Stored data entries
****************

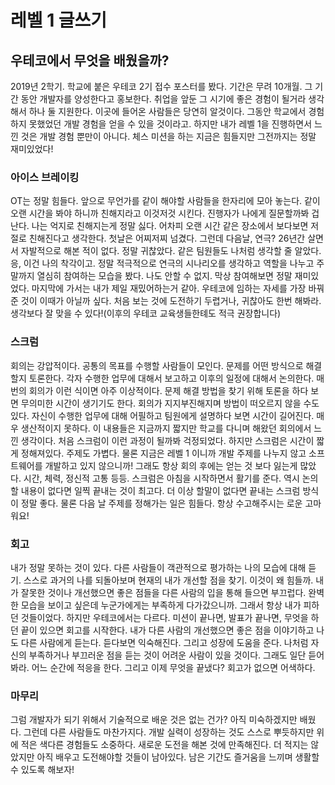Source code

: # 레벨 1 글쓰기

## 우테코에서 무엇을 배웠을까?

2019년 2학기. 학교에 붙은 우테코 2기 접수 포스터를 봤다. 기간은 무려 10개월. 그 기간 동안 개발자를 양성한다고 홍보한다. 취업을 앞둔 그 시기에 좋은 경험이 될거라 생각해서 하나 둘 지원한다. 이곳에 들어온 사람들은 당연히 알것이다. 그동안 학교에서 경험하지 못했었던 개발 경험을 얻을 수 있을 것이라고. 하지만 내가 레벨 1을 진행하면서 느낀 것은 개발 경험 뿐만이 아니다. 체스 미션을 하는 지금은 힘들지만 그전까지는 정말 재미있었다!

### 아이스 브레이킹

OT는 정말 힘들다. 앞으로 무언가를 같이 해야할 사람들을 한자리에 모아 놓는다. 같이 오랜 시간을 봐야 하니까 친해지라고 이것저것 시킨다. 진행자가 나에게 질문할까봐 겁난다. 나는 억지로 친해지는게 정말 싫다. 어차피 오랜 시간 같은 장소에서 보다보면 저절로 친해진다고 생각한다. 첫날은 어찌저찌 넘겼다. 그런데 다음날, 연극? 26년간 살면서 자발적으로 해본 적이 없다. 정말 귀찮았다. 같은 팀원들도 나처럼 생각할 줄 알았다. 응, 이건 나의 착각이고. 정말 적극적으로 연극의 시나리오를 생각하고 역할을 나누고 주말까지 열심히 참여하는 모습을 봤다. 나도 안할 수 없지. 막상 참여해보면 정말 재미있었다. 마지막에 가서는 내가 제일 재밌어하는거 같아. 우테코에 임하는 자세를 가장 바꿔준 것이 이때가 아닐까 싶다. 처음 보는 것에 도전하기 두렵거나, 귀찮아도 한번 해봐라. 생각보다 잘 맞을 수 있다!(이후의 우테코 교육생들한톄도 적극 권장합니다)

### 스크럼

회의는 강압적이다. 공통의 목표를 수행할 사람들이 모인다. 문제를 어떤 방식으로 해결할지 토론한다. 각자 수행한 업무에 대해서 보고하고 이후의 일정에 대해서 논의한다. 매번의 회의가 이런 식이면 아주 이상적이다. 문제 해결 방법을 찾기 위해 토론을 하다 보면 무의미한 시간이 생기기도 한다. 회의가 지지부진해지며 방법이 떠오르지 않을 수도 있다. 자신이 수행한 업무에 대해 어필하고 팀원에게 설명하다 보면 시간이 길어진다. 매우 생산적이지 못하다. 이 내용들은 지금까지 짧지만 학교를 다니며 해왔던 회의에서 느낀 생각이다. 처음 스크럼이 이런 과정이 될까봐 걱정되었다. 하지만 스크럼은 시간이 짧게 정해져있다. 주제도 가볍다. 물론 지금은 레벨 1 이니까 개발 주제를 나누지 않고 소프트웨어를 개발하고 있지 않으니까! 그래도 항상 회의 후에는 얻는 것 보다 잃는게 많았다. 시간, 체력, 정신적 고통 등등. 스크럼은 아침을 시작하면서 활기를 준다. 역시 논의할 내용이 없다면 일찍 끝내는 것이 최고다. 더 이상 할말이 없다면 끝내는 스크럼 방식이 정말 좋다. 물론 다음 날 주제를 정해가는 일은 힘들다. 항상 수고해주시는 로운 고마워요!

### 회고

내가 정말 못하는 것이 있다. 다른 사람들이 객관적으로 평가하는 나의 모습에 대해 듣기. 스스로 과거의 나를 되돌아보며 현재의 내가 개선할 점을 찾기. 이것이 왜 힘들까. 내가 잘못한 것이나 개선했으면 좋은 점들을 다른 사람의 입을 통해 들으면 부끄럽다. 완벽한 모습을 보이고 싶은데 누군가에게는 부족하게 다가갔으니까. 그래서 항상 내가 피하던 것들이었다. 하지만 우테코에서는 다르다. 미션이 끝나면, 발표가 끝나면, 무엇을 하던 끝이 있으면 회고를 시작한다. 내가 다른 사람의 개선했으면 좋은 점을 이야기하고 나도 다른 사람에게 듣는다. 듣다보면 익숙해진다. 그리고 성장에 도움을 준다. 나처럼 자신의 부족하거나 부끄러운 점을 듣는 것이 어려운 사람이 있을 것이다. 그래도 일단 듣어봐라. 어느 순간에 적응을 한다. 그리고 이제 무엇을 끝냈다? 회고가 없으면 어색하다.


### 마무리 

그럼 개발자가 되기 위해서 기술적으로 배운 것은 없는 건가? 아직 미숙하겠지만 배웠다. 그런데 다른 사람들도 마찬가지다. 개발 실력이 성장하는 것도 스스로 뿌듯하지만 위에 적은 색다른 경험들도 소중하다. 새로운 도전을 해본 것에 만족해진다. 더 적지는 않았지만 아직 배우고 도전해야할 것들이 남아있다. 남은 기간도 즐거움을 느끼며 생활할 수 있도록 해보자!

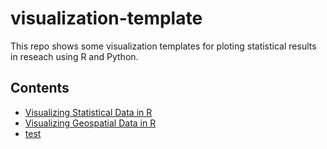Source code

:# visualization-template
This repo shows some visualization templates for ploting statistical results in reseach using R and Python. 


## Contents
* [Visualizing Statistical Data in R](https://github.com/JWang233/visualization-template/blob/master/Visualizing%20Statistical%20Data.ipynb)
* [Visualizing Geospatial Data in R](https://github.com/JWang233/visualization-template/blob/master/Visualizing%20Geospatial%20Data.ipynb)
* [test](https://github.com/JWang233/visualization-template/blob/master/HW1_Zhihao%20Wang.html)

****************

» **Task to complete**: Starting at the line above that contains "2019년 2학기. 학교에", write out each line exactly until the line that contains "### 아이스 브레이킹" has been written, and stop there.

» **Response to this task**:
2019년 2학기. 학교에 붙은 우테코 2기 접수 포스터를 봤다. 기간은 무려 10개월. 그 기간 동안 개발자를 양성한다고 홍보한다. 취업을 앞둔 그 시기에 좋은 경험이 될거라 생각해서 하나 둘 지원한다. 이곳에 들어온 사람들은 당연히 알것이다. 그동안 학교에서 경험하지 못했었던 개발 경험을 얻을 수 있을 것이라고. 하지만 내가 레벨 1을 진행하면서 느낀 것은 개발 경험 뿐만이 아니다. 체스 미션을 하는 지금은 힘들지만 그전까지는 정말 재미있었다!

### 아이스 브레이킹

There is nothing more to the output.